Bank of England governor Mark Carney has told economists that rate-setters will be forced to make harsh cuts to support the economy if Brexit is not smooth.
Speaking in London last night, Carney says the bank is ready to act in the face of a messy exit from the European Union, warning that the contingency plans in place will see monetary policy “on a different path” in an attempt to stop likely job loss and market instability.
This path is likely to echo the economic measures put in place following the EU referendum in 2016.
Carney said: “Divine coincidence has continued to reign in the euro area and the US but that, unfortunately, has not been the case in the UK economy, which has been subject to a series of major supply shocks over the past five years.”
He added: “[This] is creating tensions between short-term output and inflation stabilisation and Brexit is the latest and potentially largest example.”
Carney confirmed the economy’s underperformance of the monetary policy committee’s projections ahead of the referendum means Britain will need to be ready for two options.
He said: “The first path is consistent with the MPC’s current central projection which assumes a smooth transition to a Brexit that is the average of a range of outcomes.

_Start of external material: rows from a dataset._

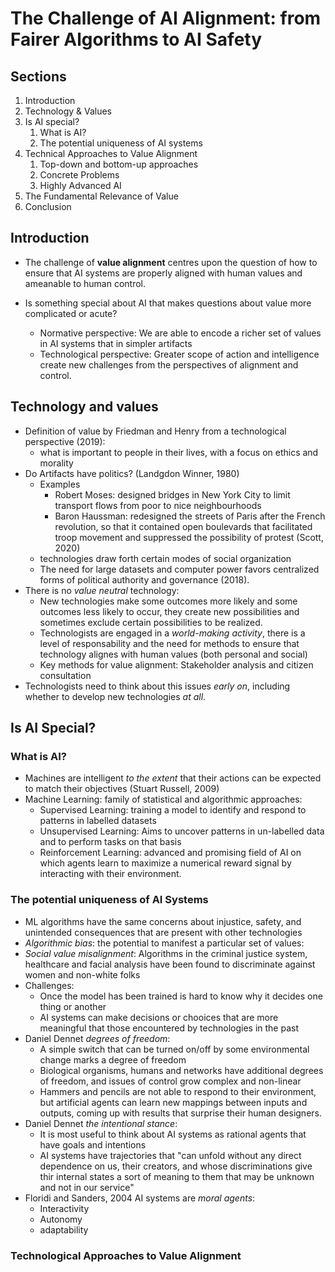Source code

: # The Challenge of AI Alignment: from Fairer Algorithms to AI Safety

## Sections

1. Introduction
2. Technology & Values
3. Is AI special?
   1. What is AI?
   2. The potential uniqueness of AI systems
4. Technical Approaches to Value Alignment
   1. Top-down and bottom-up approaches
   2. Concrete Problems
   3. Highly Advanced AI
5. The Fundamental Relevance of Value
6. Conclusion

## Introduction

* The challenge of __value alignment__ centres upon the question of how to ensure that AI systems are properly aligned with human values and ameanable to human control.

* Is something special about AI that makes questions about value more complicated or acute?
  * Normative perspective: We are able to encode a richer set of values in AI systems that in simpler artifacts
  * Technological perspective: Greater scope of action and intelligence create new challenges from the perspectives of alignment and control.

## Technology and values

* Definition of value by Friedman and Henry from a technological perspective (2019):
  * what is important to people in their lives, with a focus on ethics and morality
* Do Artifacts have politics? (Landgdon Winner, 1980)
  * Examples
    * Robert Moses: designed bridges in New York City to limit transport flows from poor to nice neighbourhoods
    * Baron Haussman: redesigned the streets of Paris after the French revolution, so that it contained open boulevards that facilitated troop movement and suppressed the possibility of protest (Scott, 2020)
  * technologies draw forth certain modes of social organization
  * The need for large datasets and computer power favors centralized forms of political authority and governance (2018).
* There is no _value neutral_ technology:
  * New technologies make some outcomes more likely and some outcomes less likely to occur, they create new possibilities and sometimes exclude certain possibilities to be realized.
  * Technologists are engaged in a _world-making activity_, there is a level of responsability and the need for methods to ensure that technology alignes with human values (both personal and social)
  * Key methods for value alignment: Stakeholder analysis and citizen consultation
* Technologists need to think about this issues _early on_, including whether to develop new technologies _at all_.

## Is AI Special?

### What is AI?

* Machines are intelligent _to the extent_ that their actions can be expected to match their objectives (Stuart Russell, 2009)
* Machine Learning: family of statistical and algorithmic approaches:
  * Supervised Learning: training a model to identify and respond to patterns in labelled datasets
  * Unsupervised Learning: Aims to uncover patterns in un-labelled data and to perform tasks on that basis
  * Reinforcement Learning: advanced and promising field of AI on which agents learn to maximize a numerical reward signal by interacting with their environment.

### The potential uniqueness of AI Systems

* ML algorithms have the same concerns about injustice, safety, and unintended consequences that are present with other technologies
* _Algorithmic bias_: the potential to manifest a particular set of values:
* _Social value misalignment_: Algorithms in the criminal justice system, healthcare and facial analysis have been found to discriminate against women and non-white folks 
* Challenges:
  * Once the model has been trained is hard to know why it decides one thing or another
  * AI systems can make decisions or chooices that are more meaningful that those encountered by technologies in the past
* Daniel Dennet _degrees of freedom_:
  * A simple switch that can be turned on/off by some environmental change marks a degree of freedom
  * Biological organisms, humans and networks have additional degrees of freedom, and issues of control grow complex and non-linear
  * Hammers and pencils are not able to respond to their environment, but artificial agents can learn new mappings between inputs and outputs, coming up with results that surprise their human designers.
* Daniel Dennet _the intentional stance_:
  * It is most useful to think about AI systems as rational agents that have goals and intentions
  * AI systems have trajectories that "can unfold without any direct dependence on us, their creators, and whose discriminations give thir internal states a sort of meaning to them that may be unknown and not in our service"
* Floridi and Sanders, 2004 AI systems are _moral agents_:
  * Interactivity
  * Autonomy
  * adaptability

### Technological Approaches to Value Alignment



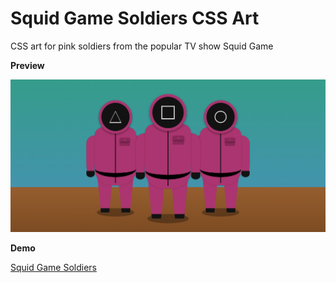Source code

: # Squid Game Soldiers CSS Art

CSS art for pink soldiers from the popular TV show Squid Game

**Preview**

![Squid Game Soldiers](/soldiers.png)

**Demo**

[Squid Game Soldiers](https://codepen.io/mehmetcanaygun/full/bGrNzNZ)

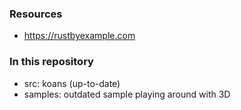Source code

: ### Resources

* https://rustbyexample.com

### In this repository

* src: koans (up-to-date)
* samples: outdated sample playing around with 3D

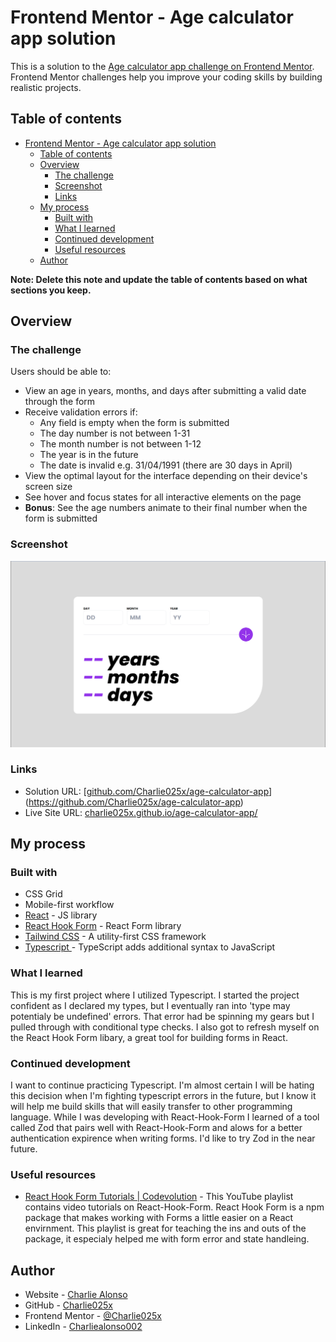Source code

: # Frontend Mentor - Age calculator app solution

This is a solution to the [Age calculator app challenge on Frontend Mentor](https://www.frontendmentor.io/challenges/age-calculator-app-dF9DFFpj-Q). Frontend Mentor challenges help you improve your coding skills by building realistic projects.

## Table of contents

- [Frontend Mentor - Age calculator app solution](#frontend-mentor---age-calculator-app-solution)
  - [Table of contents](#table-of-contents)
  - [Overview](#overview)
    - [The challenge](#the-challenge)
    - [Screenshot](#screenshot)
    - [Links](#links)
  - [My process](#my-process)
    - [Built with](#built-with)
    - [What I learned](#what-i-learned)
    - [Continued development](#continued-development)
    - [Useful resources](#useful-resources)
  - [Author](#author)

**Note: Delete this note and update the table of contents based on what sections you keep.**

## Overview

### The challenge

Users should be able to:

- View an age in years, months, and days after submitting a valid date through the form
- Receive validation errors if:
  - Any field is empty when the form is submitted
  - The day number is not between 1-31
  - The month number is not between 1-12
  - The year is in the future
  - The date is invalid e.g. 31/04/1991 (there are 30 days in April)
- View the optimal layout for the interface depending on their device's screen size
- See hover and focus states for all interactive elements on the page
- **Bonus**: See the age numbers animate to their final number when the form is submitted

### Screenshot

![](./age-calculator-app.png)

### Links

- Solution URL: [[github.com/Charlie025x/age-calculator-app](https://github.com/Charlie025x/age-calculator-app)](https://github.com/Charlie025x/age-calculator-app)
- Live Site URL: [charlie025x.github.io/age-calculator-app/](https://charlie025x.github.io/age-calculator-app/)

## My process

### Built with

- CSS Grid
- Mobile-first workflow
- [React](https://reactjs.org/) - JS library
- [React Hook Form](https://react-hook-form.com/) - React Form library
- [Tailwind CSS](https://tailwindcss.com/) - A utility-first CSS framework
- [Typescript ](https://www.typescriptlang.org/) - TypeScript adds additional syntax to JavaScript

### What I learned

This is my first project where I utilized Typescript. I started the project confident as I declared my types, but I eventually ran into 'type may potentialy be undefined' errors. That error had be spinning my gears but I pulled through with conditional type checks. I also got to refresh myself on the React Hook Form libary, a great tool for building forms in React.

### Continued development

I want to continue practicing Typescript. I'm almost certain I will be hating this decision when I'm fighting typescript errors in the future, but I know it will help me build skills that will easily transfer to other programming language. While I was developing with React-Hook-Form I learned of a tool called Zod that pairs well with React-Hook-Form and alows for a better authentication expirence when writing forms. I'd like to try Zod in the near future.

### Useful resources

- [React Hook Form Tutorials | Codevolution](https://youtube.com/playlist?list=PLC3y8-rFHvwjmgBr1327BA5bVXoQH-w5s&si=CKVyDrt2K5rPt3_D) - This YouTube playlist contains video tutorials on React-Hook-Form. React Hook Form is a npm package that makes working with Forms a little easier on a React envirnment. This playlist is great for teaching the ins and outs of the package, it especialy helped me with form error and state handleing.

## Author

- Website - [Charlie Alonso](https://charliemikealonso.com/)
- GitHub - [Charlie025x](https://github.com/Charlie025x)
- Frontend Mentor - [@Charlie025x](https://www.frontendmentor.io/profile/Charlie025x)
- LinkedIn - [Charliealonso002](https://www.linkedin.com/in/charliealonso002/)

In this case, the committee’s reaction function will become conventional again, with the path of policy driven primarily by demand.”
A sharper Brexit or disorderly transition would see the MPC faced with balancing returns inflation to target and growing jobs and activity, similar to how it did in the wake of the EU referendum.
He said: “Observers know from our track record that, in exceptional circumstances, we are willing to tolerate some deviation of inflation from target for a limited period of time.”
Carney’s speech comes a few days on from saying UK households are around £900 worse-off as a result of the EU referendum.